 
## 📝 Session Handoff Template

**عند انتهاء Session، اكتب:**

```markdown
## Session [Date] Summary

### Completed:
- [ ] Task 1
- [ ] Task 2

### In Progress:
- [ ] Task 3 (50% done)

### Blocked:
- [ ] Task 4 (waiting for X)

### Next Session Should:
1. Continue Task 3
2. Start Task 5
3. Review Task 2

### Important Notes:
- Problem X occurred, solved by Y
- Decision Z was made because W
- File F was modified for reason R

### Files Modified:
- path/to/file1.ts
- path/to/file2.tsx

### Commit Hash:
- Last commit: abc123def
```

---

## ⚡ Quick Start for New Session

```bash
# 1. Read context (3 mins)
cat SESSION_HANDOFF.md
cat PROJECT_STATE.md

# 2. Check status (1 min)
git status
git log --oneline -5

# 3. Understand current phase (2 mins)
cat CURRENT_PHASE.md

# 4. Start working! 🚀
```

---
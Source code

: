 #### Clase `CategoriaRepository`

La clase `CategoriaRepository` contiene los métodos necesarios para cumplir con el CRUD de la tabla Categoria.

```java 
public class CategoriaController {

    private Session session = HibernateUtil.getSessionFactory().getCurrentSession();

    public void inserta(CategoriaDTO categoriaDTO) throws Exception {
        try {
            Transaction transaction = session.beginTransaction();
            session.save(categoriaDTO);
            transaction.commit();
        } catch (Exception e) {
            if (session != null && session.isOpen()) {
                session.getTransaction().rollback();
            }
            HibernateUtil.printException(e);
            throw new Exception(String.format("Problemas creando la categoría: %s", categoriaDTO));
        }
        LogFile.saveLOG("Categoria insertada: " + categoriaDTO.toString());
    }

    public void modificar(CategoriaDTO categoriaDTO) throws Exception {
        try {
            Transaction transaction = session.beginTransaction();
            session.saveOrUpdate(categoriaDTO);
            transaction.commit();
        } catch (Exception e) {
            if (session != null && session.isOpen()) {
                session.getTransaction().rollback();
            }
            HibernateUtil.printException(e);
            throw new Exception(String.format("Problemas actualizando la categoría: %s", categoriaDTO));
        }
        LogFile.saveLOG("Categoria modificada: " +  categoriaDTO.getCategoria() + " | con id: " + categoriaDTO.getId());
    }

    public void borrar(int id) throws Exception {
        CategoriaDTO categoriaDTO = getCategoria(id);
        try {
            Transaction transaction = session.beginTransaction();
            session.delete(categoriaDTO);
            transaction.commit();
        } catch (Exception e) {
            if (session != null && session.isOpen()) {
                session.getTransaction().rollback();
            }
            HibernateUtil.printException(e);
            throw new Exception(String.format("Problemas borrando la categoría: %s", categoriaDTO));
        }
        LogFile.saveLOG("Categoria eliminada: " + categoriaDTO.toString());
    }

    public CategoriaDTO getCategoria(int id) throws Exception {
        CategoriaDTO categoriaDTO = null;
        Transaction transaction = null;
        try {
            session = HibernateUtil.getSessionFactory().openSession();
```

☆ ☆ ☆ ☆

• _WORK TASK_
Filter the entries down to the lines with the word "getCategoria" in them.

• _TASK SOLUTION_
        LogFile.saveLOG("Categoria modificada: " +  categoriaDTO.getCategoria() + " | con id: " + categoriaDTO.getId());
        CategoriaDTO categoriaDTO = getCategoria(id);
    public CategoriaDTO getCategoria(int id) throws Exception {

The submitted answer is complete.